>>>

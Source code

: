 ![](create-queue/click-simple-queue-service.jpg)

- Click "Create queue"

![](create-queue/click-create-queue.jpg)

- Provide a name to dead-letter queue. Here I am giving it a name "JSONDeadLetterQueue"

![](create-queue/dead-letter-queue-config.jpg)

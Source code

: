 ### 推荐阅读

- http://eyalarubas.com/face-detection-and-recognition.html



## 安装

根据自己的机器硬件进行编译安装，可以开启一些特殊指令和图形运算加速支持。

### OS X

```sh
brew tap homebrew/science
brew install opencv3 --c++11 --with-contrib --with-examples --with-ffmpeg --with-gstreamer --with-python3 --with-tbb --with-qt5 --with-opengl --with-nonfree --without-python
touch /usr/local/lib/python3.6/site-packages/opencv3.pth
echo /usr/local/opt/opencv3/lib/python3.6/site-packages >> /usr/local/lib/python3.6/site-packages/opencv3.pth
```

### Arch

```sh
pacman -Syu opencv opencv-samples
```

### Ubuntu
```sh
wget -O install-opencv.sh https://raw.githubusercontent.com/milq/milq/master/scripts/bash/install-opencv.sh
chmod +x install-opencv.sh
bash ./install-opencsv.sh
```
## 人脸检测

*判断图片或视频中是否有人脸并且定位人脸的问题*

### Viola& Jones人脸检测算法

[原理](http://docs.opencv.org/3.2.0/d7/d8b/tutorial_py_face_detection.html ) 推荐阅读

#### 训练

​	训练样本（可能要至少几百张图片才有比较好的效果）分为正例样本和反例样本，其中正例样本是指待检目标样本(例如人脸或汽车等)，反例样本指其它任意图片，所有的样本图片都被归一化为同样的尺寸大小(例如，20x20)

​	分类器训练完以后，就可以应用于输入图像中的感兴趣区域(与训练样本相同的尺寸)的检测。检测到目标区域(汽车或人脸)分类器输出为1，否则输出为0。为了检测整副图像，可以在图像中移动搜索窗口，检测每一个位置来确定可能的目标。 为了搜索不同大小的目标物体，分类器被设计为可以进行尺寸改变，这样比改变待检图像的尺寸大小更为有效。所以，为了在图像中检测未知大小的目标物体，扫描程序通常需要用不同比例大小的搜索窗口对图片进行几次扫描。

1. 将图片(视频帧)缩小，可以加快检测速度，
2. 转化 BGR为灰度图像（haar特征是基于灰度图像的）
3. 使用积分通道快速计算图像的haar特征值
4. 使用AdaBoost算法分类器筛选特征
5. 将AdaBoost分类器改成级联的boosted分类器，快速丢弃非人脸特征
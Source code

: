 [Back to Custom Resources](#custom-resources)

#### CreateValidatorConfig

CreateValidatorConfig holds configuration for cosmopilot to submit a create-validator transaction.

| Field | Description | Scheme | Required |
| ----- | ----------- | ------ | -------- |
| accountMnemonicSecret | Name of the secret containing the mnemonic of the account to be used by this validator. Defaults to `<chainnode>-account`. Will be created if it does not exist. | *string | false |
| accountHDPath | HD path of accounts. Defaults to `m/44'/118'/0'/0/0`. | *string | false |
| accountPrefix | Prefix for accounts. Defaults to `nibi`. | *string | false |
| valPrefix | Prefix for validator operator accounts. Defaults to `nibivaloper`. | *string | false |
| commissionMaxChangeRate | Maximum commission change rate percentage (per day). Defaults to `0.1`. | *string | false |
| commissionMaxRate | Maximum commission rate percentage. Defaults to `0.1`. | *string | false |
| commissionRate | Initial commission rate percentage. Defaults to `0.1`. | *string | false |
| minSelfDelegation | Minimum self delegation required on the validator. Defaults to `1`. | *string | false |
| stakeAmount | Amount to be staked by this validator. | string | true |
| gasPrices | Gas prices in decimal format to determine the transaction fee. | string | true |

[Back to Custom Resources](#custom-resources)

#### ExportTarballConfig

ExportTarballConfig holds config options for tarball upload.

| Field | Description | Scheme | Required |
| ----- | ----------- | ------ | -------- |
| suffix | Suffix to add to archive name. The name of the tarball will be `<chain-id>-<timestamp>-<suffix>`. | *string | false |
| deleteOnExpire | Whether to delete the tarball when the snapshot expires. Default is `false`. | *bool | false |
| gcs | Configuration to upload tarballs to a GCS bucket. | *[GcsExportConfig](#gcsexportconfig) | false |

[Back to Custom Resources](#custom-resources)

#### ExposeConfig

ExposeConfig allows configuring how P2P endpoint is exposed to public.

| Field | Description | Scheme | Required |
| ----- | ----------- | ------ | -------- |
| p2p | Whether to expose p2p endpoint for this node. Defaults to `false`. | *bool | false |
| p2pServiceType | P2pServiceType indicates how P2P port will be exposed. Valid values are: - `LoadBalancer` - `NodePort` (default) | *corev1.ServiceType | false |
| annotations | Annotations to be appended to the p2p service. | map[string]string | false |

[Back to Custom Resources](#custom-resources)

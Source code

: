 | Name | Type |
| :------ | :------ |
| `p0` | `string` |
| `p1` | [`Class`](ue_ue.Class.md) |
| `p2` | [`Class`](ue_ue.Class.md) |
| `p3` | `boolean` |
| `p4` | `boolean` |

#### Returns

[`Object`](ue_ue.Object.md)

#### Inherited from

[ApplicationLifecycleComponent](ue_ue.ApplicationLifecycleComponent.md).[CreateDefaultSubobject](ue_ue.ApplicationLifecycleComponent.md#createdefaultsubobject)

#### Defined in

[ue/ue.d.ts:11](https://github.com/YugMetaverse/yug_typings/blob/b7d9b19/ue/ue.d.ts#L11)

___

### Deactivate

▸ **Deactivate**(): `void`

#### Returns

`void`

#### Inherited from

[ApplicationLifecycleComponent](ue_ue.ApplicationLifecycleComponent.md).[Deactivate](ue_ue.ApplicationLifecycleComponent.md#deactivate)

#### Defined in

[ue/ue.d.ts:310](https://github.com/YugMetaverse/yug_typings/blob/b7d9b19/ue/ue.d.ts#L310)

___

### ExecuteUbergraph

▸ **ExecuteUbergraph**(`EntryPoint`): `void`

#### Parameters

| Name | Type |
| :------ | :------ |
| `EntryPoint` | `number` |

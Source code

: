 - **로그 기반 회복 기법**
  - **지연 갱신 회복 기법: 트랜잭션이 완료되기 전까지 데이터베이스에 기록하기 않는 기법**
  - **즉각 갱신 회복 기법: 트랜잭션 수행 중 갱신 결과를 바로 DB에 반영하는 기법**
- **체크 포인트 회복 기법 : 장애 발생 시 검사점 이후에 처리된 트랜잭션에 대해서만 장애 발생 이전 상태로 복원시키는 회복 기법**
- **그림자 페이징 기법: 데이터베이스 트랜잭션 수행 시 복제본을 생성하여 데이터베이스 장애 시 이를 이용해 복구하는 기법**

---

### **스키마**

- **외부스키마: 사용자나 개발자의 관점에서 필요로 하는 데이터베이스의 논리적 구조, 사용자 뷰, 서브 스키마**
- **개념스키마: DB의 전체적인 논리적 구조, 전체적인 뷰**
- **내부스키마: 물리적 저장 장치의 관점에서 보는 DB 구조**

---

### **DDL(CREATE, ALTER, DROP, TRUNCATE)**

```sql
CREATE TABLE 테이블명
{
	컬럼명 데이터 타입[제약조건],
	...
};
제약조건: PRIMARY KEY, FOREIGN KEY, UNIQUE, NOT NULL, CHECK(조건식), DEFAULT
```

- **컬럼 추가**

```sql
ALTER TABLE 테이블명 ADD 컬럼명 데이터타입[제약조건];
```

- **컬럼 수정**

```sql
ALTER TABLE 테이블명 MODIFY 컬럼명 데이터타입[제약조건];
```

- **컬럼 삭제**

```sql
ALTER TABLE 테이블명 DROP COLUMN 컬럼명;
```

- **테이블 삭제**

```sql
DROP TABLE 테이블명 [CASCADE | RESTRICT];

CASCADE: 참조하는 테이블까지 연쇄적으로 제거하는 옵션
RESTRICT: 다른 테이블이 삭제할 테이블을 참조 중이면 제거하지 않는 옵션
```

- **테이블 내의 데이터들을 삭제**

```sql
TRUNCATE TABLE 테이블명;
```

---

<<<

ASSIGNMENT =
Across the listing above, find all lines where the word "Prefix" is present and copy them.

THE ANSWER =
| accountPrefix | Prefix for accounts. Defaults to `nibi`. | *string | false |
| valPrefix | Prefix for validator operator accounts. Defaults to `nibivaloper`. | *string | false |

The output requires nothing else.